Mingyu pikir atasannya adalah tipe orang yang dingin kepada orang-orang yang baru di kenalnya dan akan bersikap lebih baik andai saja Mingyu mendekatinya perlahan-lahan. Bukan sebagai penjilat yang biasanya mereka lakukan untuk mendapatkan kenaikan gaji atau pangkat tapi lebih kepada teman–beberapa kali Mingyu pernah menyapanya saat berpapasan, menawarkan minuman saat pria itu memasuki pantry atau menawarkan bantuan saat sekertarisnya itu absen. Tapi sebaik apapun Mingyu berusaha bersikap tidak ada yang berubah dari sikap Wonwoo padanya.

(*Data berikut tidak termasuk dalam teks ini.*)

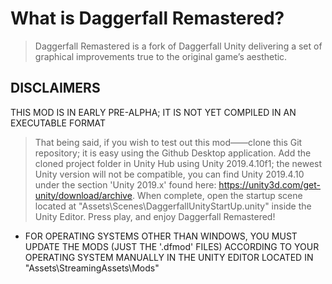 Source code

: # What is Daggerfall Remastered?

> Daggerfall Remastered is a fork of Daggerfall Unity delivering a set of graphical improvements true to the original game’s aesthetic.

## DISCLAIMERS

THIS MOD IS IN EARLY PRE-ALPHA; IT IS NOT YET COMPILED IN AN EXECUTABLE FORMAT
> That being said, if you wish to test out this mod——clone this Git repository; it is easy using the Github Desktop application. Add the cloned project folder in Unity Hub using Unity 2019.4.10f1; the newest Unity version will not be compatible, you can find Unity 2019.4.10 under the section 'Unity 2019.x' found here: https://unity3d.com/get-unity/download/archive. When complete, open the startup scene located at "Assets\Scenes\DaggerfallUnityStartUp.unity" inside the Unity Editor. Press play, and enjoy Daggerfall Remastered!
+ FOR OPERATING SYSTEMS OTHER THAN WINDOWS, YOU MUST UPDATE THE MODS (JUST THE '.dfmod' FILES) ACCORDING TO YOUR OPERATING SYSTEM MANUALLY IN THE UNITY EDITOR LOCATED IN "Assets\StreamingAssets\Mods"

Saat ada kesempatan Mingyu pernah bertanya kepada salah satu rekannya bernama Hanbin saat mereka memilih menikmati segelas kopi di jam makan siang alih-alih memesan sekotak bento dari restoran di ujung jalan. Sayangnya Hanbin tidak bisa memberikan jawaban yang Mingyu inginkan–pria itu malah berbalik bertanya mengapa Hanbin merasa begitu penasaran dengan atasan mereka itu dan Mingyu hanya bisa menggelengkan kepala untuk mengakhiri percakapan tentang Mingyu. Kesempatan itu di gunakan Hanbin untuk mengundang Mingyu makan malam.
“Aku akan mengadakan pesta kecil-kecilan sebagai perayaan atas kehamilan Lisa. Jika kau berkenan datanglah dan nikmati masakan istriku yang tiada tara.”
Tapi Mingyu merasa tidak sedekat itu dengan Hanbin hingga menerima tawaran makan malam dari pria tinggi itu. Mingyu juga merasa bahwa dirinya tidak bisa menolak undangan Hanbin begitu saja–jadi ia hanya menggeleng dan berkata. “Aku harus menemui Eomma-ku sepulang kerja nanti. Maafkan aku–mungkin lain kali. Aku hanya akan mendoakan yang terbaik untuk kesehatan istrimu dan janinnya serta kebahagiaan untuk keluarga kecilmu.”
Hanbin memicingkan alisnya. “Kau anak Eomma ya?”
“Sepertinya Eomma berniat memperkenalkan seorang gadis lain kepadaku,” jawab Mingyu seadanya. “Tapi sebanyak apapun Eomma mencoba mungkin saja tidak akan berhasil.”
Hanbin menurunkan sedikit gelasnya. “Mengapa? Apa mereka kurang cantik darimu atau mereka sama sekali bukan seleramu?”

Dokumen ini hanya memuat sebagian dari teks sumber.